To Tilt or Not to Tilt

May 30, 2004

Bill Bernstein discusses differences in Vanguard & DFA philosophies, and the recent controversy he's stirred up about ETF performance.

At the end of the day, the gap between low-cost open-end index funds and ETFs is a crack in the sidewalk.  The gap between either of these and the average actively managed fund is the Grand Canyon.

Reams of Internet ink has been spilled in articles and discussion boards debating the merits of Vanguard index funds vs. Dimensional Fund Advisors' lineup of passive asset class funds.

However, the dispute really comes down to one major difference in investment philosophy, according to Bill Bernstein, editor of http://www.efficientfrontier.com/, as well as the already classic book "The Intelligent Asset Allocator."

"The basic difference between DFA and Vanguard is that the folks in Santa Monica believe in premia for value and small stocks, while those in Valley Forge do not," said Bernstein in an email interview. 

That fundamental divergence is reflected in many aspects of each firm.  Vanguard's retired founder John Bogle and its chief investment officer Gus Sauter have for years advocated market-cap weighted total market index funds.  Indeed, both are personally invested heavily in total market index funds, according to filings from Vanguard.  However, Vanguard does offer small-cap and value index funds, although they are not as concentrated in these areas as DFA's funds.

DFA funds, which are sold only through financial advisors, tend to be tilted more toward value and small-cap stocks, which have historically outperformed, although with more volatility.

"I think that DFA is right, but even if you believe in their approach, there is no certainty that they are right, or even if they are, that your time horizon will be sufficiently long enough to collect those premia -- that's why they're known as risk premia," said Bernstein.

DFA is known for its expertise in trading the tiniest stocks, and for its tolerance for index tracking error. 

"If you can embrace the modest tracking error associated with ultra-low turnover and finicky transactional behavior, you should outperform even your best indexed peers by a small margin, and with small cap and value stocks, you'll also dramatically increase your tax efficiency," said Bernstein.

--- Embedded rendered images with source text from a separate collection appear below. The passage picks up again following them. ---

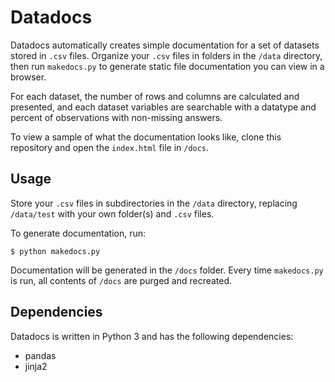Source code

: # Datadocs

Datadocs automatically creates simple documentation for a set of datasets stored in `.csv` files. Organize your `.csv` files in folders in the `/data` directory, then run `makedocs.py` to generate static file documentation you can view in a browser.

For each dataset, the number of rows and columns are calculated and presented, and each dataset variables are searchable with  a datatype and percent of observations with non-missing answers.

To view a sample of what the documentation looks like, clone this repository and open the `index.html` file in `/docs`.

## Usage

Store your `.csv` files in subdirectories in the `/data` directory, replacing `/data/test` with your own folder(s) and `.csv` files. 

To generate documentation, run:

```shell
$ python makedocs.py
```

Documentation will be generated in the `/docs` folder. Every time `makedocs.py` is run, all contents of `/docs` are purged and recreated.

## Dependencies

Datadocs is written in Python 3 and has the following dependencies:

* pandas
* jinja2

Although Bernstein clearly favors DFA funds, he thinks the Vanguard index funds have been improved with new MSCI U.S. equity benchmarks.

"They're an improvement, in general, over the S&P indexes, because of the lower transaction expenses of indexing them," said Bernstein. "Not as good as a completely passive approach, which avoids transacting merely to match the index precisely as much as possible, but better."